Small, well-run companies either bootstrapped by their founders or backed by modest amounts of VC financing that are using technology to solve real problems are the real hope of Silicon Valley. These companies tend to create their own market opportunities -- they are not "concepts" in search of a market. Think of Google, which was founded with a mission to build the best search algorithm possible. At the time, search was basically viewed as a "commodity" service. Now, however, Google is front-and-center in one of the hottest markets going -- paid search -- and already commands a multi-billion dollar valuation.

 

More than one experienced technology observer has noted -- usually after attending yet another whiz-bang Silicon Valley confab -- that "these things just happen." It's futile to hunt for the Next Big Thing -- it just happens. Even if a new technology appears ready to attain Next Big Thing status, a perverse form of the Efficient Market Hypothesis ensures that nobody makes money. If one VC firm invests in a certain technology sector, ten other VC firms will invest in that sector. As more money goes to work in that sector, more information is "uncovered," and it is no longer possible to buy low and sell high. In fact, in overheated sectors, investors are suddenly buying high and selling low. At some point, investors abandon the sector and move on to the Next Big Thing. Over time, it is impossible to beat the market.

 

So what comes first -- the billion-dollar market opportunity or the start-up with the billion-dollar market valuation?

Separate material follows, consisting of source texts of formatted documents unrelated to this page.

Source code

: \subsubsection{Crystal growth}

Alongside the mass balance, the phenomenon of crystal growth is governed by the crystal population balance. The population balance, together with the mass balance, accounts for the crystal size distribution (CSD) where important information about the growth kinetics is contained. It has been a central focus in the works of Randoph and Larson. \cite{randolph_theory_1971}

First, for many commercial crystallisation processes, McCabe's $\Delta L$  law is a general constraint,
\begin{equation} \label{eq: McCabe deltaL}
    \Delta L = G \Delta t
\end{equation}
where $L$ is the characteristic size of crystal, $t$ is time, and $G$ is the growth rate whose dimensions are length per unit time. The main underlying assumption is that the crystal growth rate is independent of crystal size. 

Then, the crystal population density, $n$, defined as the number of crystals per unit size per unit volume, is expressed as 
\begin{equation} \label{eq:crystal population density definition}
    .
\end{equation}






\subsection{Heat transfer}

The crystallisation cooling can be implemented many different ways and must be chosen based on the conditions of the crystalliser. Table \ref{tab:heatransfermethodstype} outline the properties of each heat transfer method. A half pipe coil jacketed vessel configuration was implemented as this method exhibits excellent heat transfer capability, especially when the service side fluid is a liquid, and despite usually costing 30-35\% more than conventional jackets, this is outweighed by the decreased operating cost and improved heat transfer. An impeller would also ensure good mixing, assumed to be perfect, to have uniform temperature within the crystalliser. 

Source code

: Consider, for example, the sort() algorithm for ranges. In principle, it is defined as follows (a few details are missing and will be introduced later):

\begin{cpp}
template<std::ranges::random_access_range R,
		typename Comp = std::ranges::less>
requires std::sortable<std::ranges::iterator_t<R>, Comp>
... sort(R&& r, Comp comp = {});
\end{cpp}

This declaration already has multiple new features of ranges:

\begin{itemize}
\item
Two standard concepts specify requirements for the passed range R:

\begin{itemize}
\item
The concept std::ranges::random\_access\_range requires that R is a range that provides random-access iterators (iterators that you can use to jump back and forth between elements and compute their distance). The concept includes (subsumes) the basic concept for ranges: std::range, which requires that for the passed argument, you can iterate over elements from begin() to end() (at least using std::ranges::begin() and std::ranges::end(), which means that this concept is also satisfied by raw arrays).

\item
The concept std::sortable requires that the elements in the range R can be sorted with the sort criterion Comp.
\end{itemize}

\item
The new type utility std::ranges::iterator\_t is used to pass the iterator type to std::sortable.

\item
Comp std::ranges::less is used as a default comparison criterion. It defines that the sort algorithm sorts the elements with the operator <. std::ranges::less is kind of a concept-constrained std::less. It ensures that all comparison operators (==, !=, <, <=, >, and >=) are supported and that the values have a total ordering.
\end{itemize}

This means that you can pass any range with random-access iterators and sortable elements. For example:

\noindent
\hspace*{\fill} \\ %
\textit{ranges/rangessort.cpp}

Most would argue that the billion-dollar market opportunity comes first. Why start a company if there is no possibility to make real money? Yet, as shown above, it is often the case that billion-dollar market opportunities only materialize when nobody expects them to appear. If this is true, maybe Silicon Valley insiders should hope for the appearance of a bunch of smaller things, and not just the Next Big Thing. Maybe small is the new big.

 

Dominic Basulto writes frequently for TCS about technology development and business.